Start of DATA EXTRACTS
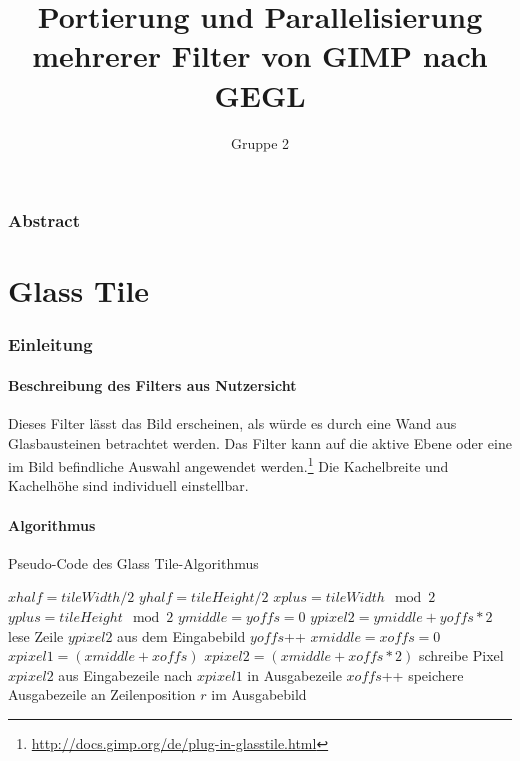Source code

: \documentclass[10pt,a4paper]{article}
\begin{document}
\author{Gruppe 2}
\title{Portierung und Parallelisierung mehrerer Filter von GIMP nach GEGL}
\maketitle

\section*{Abstract}

\part{Glass Tile}

\section{Einleitung}
 
\subsection{Beschreibung des Filters aus Nutzersicht}
Dieses Filter lässt das Bild erscheinen, als würde es durch eine Wand aus Glasbausteinen betrachtet werden. Das Filter kann auf die aktive Ebene oder eine im Bild befindliche Auswahl angewendet werden.\footnote{\url{http://docs.gimp.org/de/plug-in-glasstile.html}} Die Kachelbreite und Kachelhöhe sind individuell einstellbar.
\subsection{Algorithmus} 
\begin{algorithm}[h]
\caption{Pseudo-Code des \glqq Glass Tile\grqq-Algorithmus}
\label{algo:gtile}
\begin{algorithmic}[1]
\State $xhalf = tileWidth  / 2$
\State $yhalf = tileHeight / 2$
\State $xplus = tileWidth  \mod 2$
\State $yplus = tileHeight \mod 2$
\State $ymiddle = yoffs = 0$
	\State $ypixel2 = ymiddle + yoffs * 2$
	\State lese Zeile $ypixel2$ aus dem Eingabebild
	\State $yoffs$++
	\EndIf
	\State $xmiddle = xoffs = 0$
		\State $xpixel1 = (xmiddle + xoffs)$
		\State $xpixel2 = (xmiddle + xoffs * 2)$
		\State schreibe Pixel $xpixel2$ aus Eingabezeile nach $xpixel1$ in Ausgabezeile
		\State $xoffs$++
		\EndIf
	\EndFor
	\State speichere Ausgabezeile an Zeilenposition $r$ im Ausgabebild
\EndFor	
\end{algorithmic}
\end{algorithm}
\end{document}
End of DATA EXTRACTS
- [PROBLEM DETAILS] Nothing but the pictures may be dropped; restate the material word for word.

- [FINISHED TASK]
Source code

: \documentclass[10pt,a4paper]{article}
\begin{document}
\author{Gruppe 2}
\title{Portierung und Parallelisierung mehrerer Filter von GIMP nach GEGL}
\maketitle

\section*{Abstract}

\part{Glass Tile}

\section{Einleitung}
 
\subsection{Beschreibung des Filters aus Nutzersicht}
Dieses Filter lässt das Bild erscheinen, als würde es durch eine Wand aus Glasbausteinen betrachtet werden. Das Filter kann auf die aktive Ebene oder eine im Bild befindliche Auswahl angewendet werden.\footnote{\url{http://docs.gimp.org/de/plug-in-glasstile.html}} Die Kachelbreite und Kachelhöhe sind individuell einstellbar.
\subsection{Algorithmus} 
\begin{algorithm}[h]
\caption{Pseudo-Code des \glqq Glass Tile\grqq-Algorithmus}
\label{algo:gtile}
\begin{algorithmic}[1]
\State $xhalf = tileWidth  / 2$
\State $yhalf = tileHeight / 2$
\State $xplus = tileWidth  \mod 2$
\State $yplus = tileHeight \mod 2$
\State $ymiddle = yoffs = 0$
	\State $ypixel2 = ymiddle + yoffs * 2$
	\State lese Zeile $ypixel2$ aus dem Eingabebild
	\State $yoffs$++
	\EndIf
	\State $xmiddle = xoffs = 0$
		\State $xpixel1 = (xmiddle + xoffs)$
		\State $xpixel2 = (xmiddle + xoffs * 2)$
		\State schreibe Pixel $xpixel2$ aus Eingabezeile nach $xpixel1$ in Ausgabezeile
		\State $xoffs$++
		\EndIf
	\EndFor
	\State speichere Ausgabezeile an Zeilenposition $r$ im Ausgabebild
\EndFor	
\end{algorithmic}
\end{algorithm}
\end{document}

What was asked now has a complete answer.